UZ: Die Reaktionen Erdogans auf die Armenien-Resolution des Deutschen Bundestages sind ja selbst im deutschen Regierungslager auf Kritik gestoßen. Wie bewertest du Erdogans Aussagen politisch? Und hältst du sie für eine Bedrohung auch für dich persönlich?

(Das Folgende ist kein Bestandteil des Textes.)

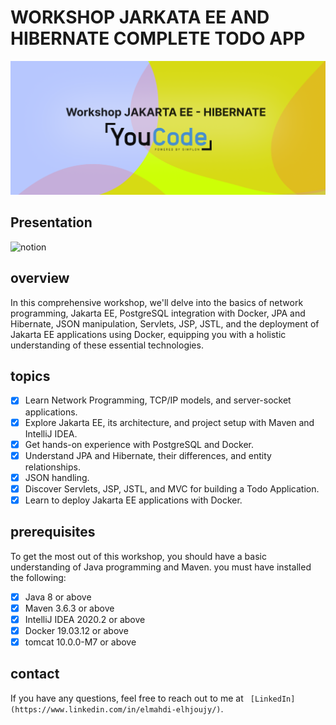 # WORKSHOP JARKATA EE AND HIBERNATE COMPLETE TODO APP

![cover](./assets/WORK%20SHOP%20Todo%20Application.png)

## Presentation
![notion](https://elhjuojy.notion.site/Workshop-JAKARTA-EE-HIBERNATE-f5174f979e00476f9b863a9e2e64f61a?pvs=4)

## overview
In this comprehensive workshop, we'll delve into the basics of 
network programming, Jakarta EE, PostgreSQL integration with Docker, JPA and Hibernate,
JSON manipulation, Servlets, JSP, JSTL,
and the deployment of Jakarta EE applications using Docker, 
equipping you with a holistic understanding of these essential technologies. 

## topics
-[x] Learn Network Programming, TCP/IP models, and server-socket applications.
-[x] Explore Jakarta EE, its architecture, and project setup with Maven and IntelliJ IDEA.
-[x] Get hands-on experience with PostgreSQL and Docker.
-[x] Understand JPA and Hibernate, their differences, and entity relationships.
-[x] JSON handling.
-[x] Discover Servlets, JSP, JSTL, and MVC for building a Todo Application.
-[x] Learn to deploy Jakarta EE applications with Docker.

## prerequisites
To get the most out of this workshop, you should have a basic understanding of Java programming and Maven.
you must have installed the following:
- [x] Java 8 or above
- [x] Maven 3.6.3 or above
- [x] IntelliJ IDEA 2020.2 or above
- [x] Docker 19.03.12 or above
- [x] tomcat 10.0.0-M7 or above

## contact
If you have any questions, feel free to reach out to me at `
[LinkedIn](https://www.linkedin.com/in/elmahdi-elhjoujy/)`.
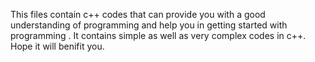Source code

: This files contain c++ codes that can provide you with a good understanding of programming and help you in getting started with programming .
It contains simple as well as very complex codes in c++.
Hope it will benifit you.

Sevim Dagdelen: Die Hetze Erdogans nach der Verurteilung der Vertreibung und Massaker an der armenischen Bevölkerung durch das Osmanische Reich 1915/16 als Völkermord mit übergroßer Mehrheit des Bundestages ist ungeheuerlich und unerträglich. Es ist Nazisprech pur, wenn der türkische Präsident fordert, die „türkischstämmigen“ Abgeordneten sollten sich Bluttests unterziehen. Und es ist eine vollkommene Verharmlosung dieses faschistischen Gedankenguts, wenn Bundeskanzlerin Angela Merkel daraufhin lediglich bekundet, sie halte derlei Äußerungen für „nicht nachvollziehbar“. Einmal mehr wurde hier deutlich, wie sehr die Bundesregierung von dem Wohlwollen ihres Partners in Ankara abhängig ist. Der von Berlin ausgehandelte EU-Flüchtlingsdeal mit der Türkei hat Merkel erpressbar gemacht.

Im Zusammenhang mit der Armenien-Resolution gab es ein wahres propagandistisches Trommelfeuer, unterstützt von der türkischen Regierung oder von dieser mit gesteuert. Über Facebook und Twitter haben mich üble Beschimpfungen wie „armenische Hure“, „kurdische Terroristin“ und „Schlampe“ erreicht. Hinzu kommen direkte Bedrohungen wie „Wir kriegen dich“ und Hinweise über ein „Kopfgeld“, das auf mich ausgelobt worden sei. Mittlerweile macht ein „Steckbrief“ von mir und weiteren Kollegen im Netz und in den regierungstreuen Zeitungen die Runde – mit Hinweisen auf meine Kinder. Zudem wurde in der Türkei eine Klagewelle gegen uns Abgeordnete gestartet. Im Fall einer Verurteilung drohen uns bis zu drei Jahre Haft in der Türkei. Die Situation ist ohne Frage schwierig und ernst. Ich werde mich von den Drohungen Erdogans und seiner Helfershelfer in Deutschland aber in keinem Fall einschüchtern lassen.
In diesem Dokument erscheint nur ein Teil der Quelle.